Aim of the task: With "sumando" as the search word, show every line of the material that has it.

Records for the exercise:
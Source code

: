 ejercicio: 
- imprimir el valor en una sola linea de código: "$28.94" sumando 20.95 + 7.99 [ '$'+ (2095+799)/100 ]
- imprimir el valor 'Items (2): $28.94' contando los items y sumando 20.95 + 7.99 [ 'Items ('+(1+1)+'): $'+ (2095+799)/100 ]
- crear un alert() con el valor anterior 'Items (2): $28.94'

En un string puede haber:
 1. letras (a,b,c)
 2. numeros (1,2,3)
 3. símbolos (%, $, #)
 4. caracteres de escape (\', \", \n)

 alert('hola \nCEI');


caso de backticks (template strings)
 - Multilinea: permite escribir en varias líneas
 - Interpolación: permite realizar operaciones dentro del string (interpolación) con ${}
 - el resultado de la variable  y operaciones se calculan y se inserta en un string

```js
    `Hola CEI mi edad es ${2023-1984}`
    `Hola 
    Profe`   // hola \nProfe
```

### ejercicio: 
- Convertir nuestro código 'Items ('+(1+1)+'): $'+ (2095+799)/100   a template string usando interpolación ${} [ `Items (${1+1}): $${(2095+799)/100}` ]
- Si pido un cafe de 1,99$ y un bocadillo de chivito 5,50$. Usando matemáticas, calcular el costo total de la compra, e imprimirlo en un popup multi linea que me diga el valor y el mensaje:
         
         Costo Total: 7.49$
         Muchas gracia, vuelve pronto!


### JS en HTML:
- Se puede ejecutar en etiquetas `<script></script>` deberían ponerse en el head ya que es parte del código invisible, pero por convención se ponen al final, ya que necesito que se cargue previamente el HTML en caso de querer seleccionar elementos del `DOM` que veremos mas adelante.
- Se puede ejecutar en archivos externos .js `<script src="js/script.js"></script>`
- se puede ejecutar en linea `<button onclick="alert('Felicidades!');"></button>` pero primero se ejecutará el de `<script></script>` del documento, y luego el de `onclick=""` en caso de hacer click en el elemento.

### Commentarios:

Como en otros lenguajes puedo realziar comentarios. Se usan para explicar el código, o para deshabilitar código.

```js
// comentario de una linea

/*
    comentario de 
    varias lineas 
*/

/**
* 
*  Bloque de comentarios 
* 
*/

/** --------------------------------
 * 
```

Written solution:
- imprimir el valor en una sola linea de código: "$28.94" sumando 20.95 + 7.99 [ '$'+ (2095+799)/100 ]
- imprimir el valor 'Items (2): $28.94' contando los items y sumando 20.95 + 7.99 [ 'Items ('+(1+1)+'): $'+ (2095+799)/100 ]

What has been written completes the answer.